■ **Action item**
In the records below, work out how many lines hold the word "land". Report the number alone.

[Stored data entries]

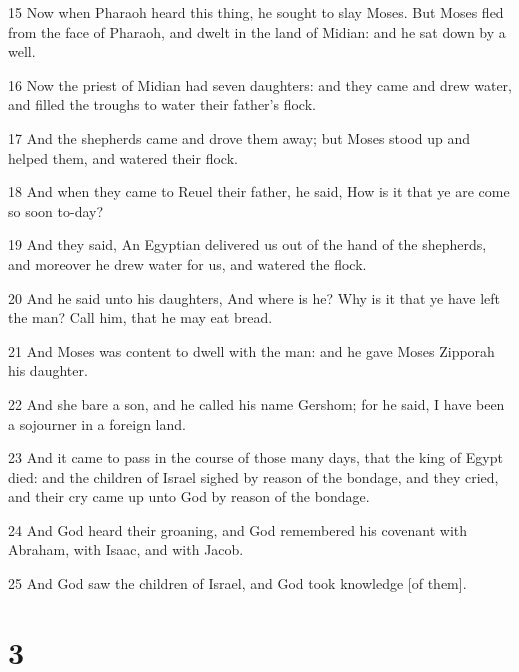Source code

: \par 15 Now when Pharaoh heard this thing, he sought to slay Moses. But Moses fled from the face of Pharaoh, and dwelt in the land of Midian: and he sat down by a well.
\par 16 Now the priest of Midian had seven daughters: and they came and drew water, and filled the troughs to water their father's flock.
\par 17 And the shepherds came and drove them away; but Moses stood up and helped them, and watered their flock.
\par 18 And when they came to Reuel their father, he said, How is it that ye are come so soon to-day?
\par 19 And they said, An Egyptian delivered us out of the hand of the shepherds, and moreover he drew water for us, and watered the flock.
\par 20 And he said unto his daughters, And where is he? Why is it that ye have left the man? Call him, that he may eat bread.
\par 21 And Moses was content to dwell with the man: and he gave Moses Zipporah his daughter.
\par 22 And she bare a son, and he called his name Gershom; for he said, I have been a sojourner in a foreign land.
\par 23 And it came to pass in the course of those many days, that the king of Egypt died: and the children of Israel sighed by reason of the bondage, and they cried, and their cry came up unto God by reason of the bondage.
\par 24 And God heard their groaning, and God remembered his covenant with Abraham, with Isaac, and with Jacob.
\par 25 And God saw the children of Israel, and God took knowledge [of them].

\chapter{3}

■ **Answer for the task**
2